Even after defining consistent anatomical regions, other challenges need to be confronted before aerosol deposition can be accurately evaluated. Regional deposition quantification with binary ROIs may be inaccurate due to partial volume and spill-over effects.^(133–135) These inaccuracies are caused by image blurring due to the limited spatial resolution of the nuclear imaging methods (∼6 and ∼15 mm, for PET and SPECT, respectively) and by the breathing motion of the lung during imaging. Also, although PET (or SPECT) images may be automatically co-registered with the CT images in combined imaging instruments (i.e., PET-CT or SPECT-CT), shifts in patient position, or differences in average lung volume between the PET and CT images, often require additional co-registration. The co-registration process includes errors that need to be considered when estimating regional activity.

Methods to evaluate aerosol deposition that accounts for the effects described above by expanding the concept of binary ROIs into the Grayscale domain have been described.⁽¹¹⁵⁾ This is accomplished by defining a Voxel Influence Matrix (VIM) to describe how activity originating from any anatomical region is sampled in each voxel of the 3D ADD image (Fig. 4). VIMs can include the combined effect of sources of blurring such as breathing motion, limited spatial resolution, registration and model uncertainties, and allows accurate estimation of activity originating from airways within anatomical regions with dimensions that may be smaller than the spatial resolution of the nuclear medicine method. Applied together, these methods leverage the exquisite anatomical detail provided by HRCT to consistently and accurately estimate the distribution of aerosol among specified anatomical regions, and to describe such a distribution in pharmacologically relevant terms such as airway inner surface concentration, and peripheral tissue dosing.⁽¹¹⁵⁾

FIG. 4. — Image processing steps to generate quantitative anatomical ADD images. HRCT images of the chest were collected during apnea at maximal lung inflation and at the average lung volume during spontaneous breathing. These CT images were rendered and segmented into five lobar regions and the proximal fraction of the airway tree up to subsegmental bronchi. The bronchial tree was further segmented into nine airway anatomical regions. The two 3D-rendered airway trees were also mapped to each other and the mapping function, combined with the spatial resolution characteristics of the PET scanner and co-registration uncertainties, were used to estimate the degree of blurring for each anatomical region. Such estimates were transformed into a “gray-scale” voxel of influence matrix, which specified the fraction of each anatomical region sampled by each voxel. Finally, the VIM and the ADD image were used to solve for the activity originating from each anatomical region.⁽¹¹⁵⁾

Limitations, perspectives, and relevance for bridging the gap between science and clinics

Limitations of imaging techniques

Producing adequate radiolabels is not easy. Ideally the aerosol needs to be robustly labeled so that the label remains attached to the therapeutic molecule during the imaging period, which may be several minutes. Many ^99mTc labeled aerosols do not fulfill this requirement and further work to produce more robust radiolabels is required. PET radionuclides can directly label the drugs and the short half-lives of the radionuclides may reduce the radiation exposure to the subject, but developing and validating radiolabels is expensive and requires an in-house cyclotron facility to generate the short half-life isotopes.

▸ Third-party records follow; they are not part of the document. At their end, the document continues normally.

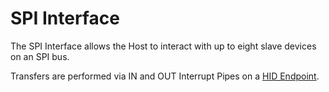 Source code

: # SPI Interface
The SPI Interface allows the Host to interact with up to eight slave devices on an SPI bus.

Transfers are performed via IN and OUT Interrupt Pipes on a [HID Endpoint](Hid.md).
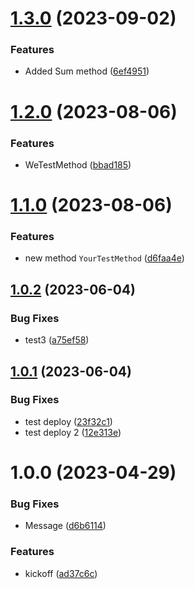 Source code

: # [1.3.0](https://github.com/nelson-tests/Test.Nuget.Please.Dont.Use/compare/v1.2.0...v1.3.0) (2023-09-02)


### Features

* Added Sum method ([6ef4951](https://github.com/nelson-tests/Test.Nuget.Please.Dont.Use/commit/6ef4951a1db23f72f1640e560fcbf2878ecc6b63))

# [1.2.0](https://github.com/nelson-tests/Test.Nuget.Please.Dont.Use/compare/v1.1.0...v1.2.0) (2023-08-06)


### Features

* WeTestMethod ([bbad185](https://github.com/nelson-tests/Test.Nuget.Please.Dont.Use/commit/bbad185b42e57a447235612b3d1a45e34d56abdd))

# [1.1.0](https://github.com/nelson-tests/Test.Nuget.Please.Dont.Use/compare/v1.0.2...v1.1.0) (2023-08-06)


### Features

* new method `YourTestMethod` ([d6faa4e](https://github.com/nelson-tests/Test.Nuget.Please.Dont.Use/commit/d6faa4e96186c180f194613480008dfd5565aabc))

## [1.0.2](https://github.com/nelson-tests/Test.Nuget.Please.Dont.Use/compare/v1.0.1...v1.0.2) (2023-06-04)


### Bug Fixes

* test3 ([a75ef58](https://github.com/nelson-tests/Test.Nuget.Please.Dont.Use/commit/a75ef5824cb02f0984cdf886c223ed9924c19ab8))

## [1.0.1](https://github.com/nelson-tests/Test.Nuget.Please.Dont.Use/compare/v1.0.0...v1.0.1) (2023-06-04)


### Bug Fixes

* test deploy ([23f32c1](https://github.com/nelson-tests/Test.Nuget.Please.Dont.Use/commit/23f32c1892e3b44f99512752064737de0609f343))
* test deploy 2 ([12e313e](https://github.com/nelson-tests/Test.Nuget.Please.Dont.Use/commit/12e313ebffd45ed8cf239c30233611bb82e5489e))

# 1.0.0 (2023-04-29)


### Bug Fixes

* Message ([d6b6114](https://github.com/nelson-tests/Test.Nuget.Please.Dont.Use/commit/d6b61142672e667694ce4a9cb569b3c965a317be))


### Features

* kickoff ([ad37c6c](https://github.com/nelson-tests/Test.Nuget.Please.Dont.Use/commit/ad37c6c46fe0de0282c41a02b95b65c3fbfcca11))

Radionuclide imaging provides an estimate of the spatial distribution of the aerosol, whereas what is more clinically relevant is the anatomical distribution in the different airways. This is complicated by the relatively poor resolution of the images (0.6–1.5 cm) and the complex structure of the lung airway, with nearly all of the airways being much smaller than the image resolution. Methods have been described for correcting for the limited image resolution and for transforming the spatial distribution to an anatomical distribution by airway generation,^(115,136) but most work to date has relied on simplified models of the lung airway. Nevertheless, 3D models combined with CT do provide a wealth of data on aerosol deposition related to anatomy, which would benefit from improved analysis techniques.

Radionuclide imaging has the disadvantage of exposing subjects to some health risk, due to the use of ionizing radiation. In the longer term, magnetic resonance imaging may develop as the method of choice for studying aerosol deposition, as it provides improved resolution images and without ionizing radiation dose. However, the practical difficulties in assessing aerosol deposition with MRI mentioned above, suggest that radionuclide imaging will continue to have a role for some time to come.

Despite its limitations radionuclide imaging provides very valuable and unique information on aerosol deposition and should continue to provide useful data in bridging the gap between science and the clinic.

Bridging the gap with a theoretical framework to describe the sources of ADD variability

Based on what is known about the physics of aerosol deposition, it is likely that most of the variability in peripheral aerosol deposition among lobes, sub-lobes, or any set of peripheral lung regions, can be attributed to one of four distinct factors: 1) differences in regional ventilation;^(1,137,138) 2) differences in how the aerosol and air distribute between branches in the series of bifurcations along the pathway feeding the region;⁽¹³⁸⁾ 3) variability in the amount of the aerosol that escapes the series of airways along that pathway;^(139–141) and 4) variability in the amount of aerosol that reaches the periphery and is not exhaled.⁽¹⁴²⁾

Using the concept of aerosol concentration as the average mass in suspension crossing any point of the bronchial tree, a theoretical framework can be defined to quantify each of the factors that lead to heterogeneous aerosol deposition among lobes:⁽¹⁴³⁾ differences in lobar ventilation per unit volume (specific ventilation), uneven splitting of aerosol and air at bifurcations (bifurcation factor), differences in the fraction of aerosol deposited along the feeding airways (escape factor), and differences in the fraction of aerosol that reaches the periphery but escapes via exhalation (retention factor).

Such a framework was used to quantify the contribution of these factors from ADD images in a group of bronchoconstricted subjects with asthma.⁽¹⁴³⁾ That analysis gave the following results: 1) Differences in lobar specific ventilation (measured from the turnover rate of ¹³N washout) and in net branching factors each accounted for more than a third of the variability in deposition among lobes and subjects. The remaining variability was due to differences in deposition along the feeding airways as characterized by their net escape fractions; 2) By exploring inter subject variations in aerosol deposition, it was found that subjects who were breathing slowly (<9 BPM) during nebulization had a strong relationship between regional lobar deposition and their respective regional ventilation, measured with PET. However, that relationship was weaker in the subjects who were breathing at increasing breathing rates. Also in subjects breathing faster, the more expanded lobes showed lower deposition per unit ventilation than less expanded lobes, while the opposite was true for subjects breathing slowly; 3) Differences in lobe expansion between HRCTs at two lung volumes, used by others as a surrogate of regional ventilation,⁽⁸⁶⁾ failed to explain the variability in regional deposition across subjects.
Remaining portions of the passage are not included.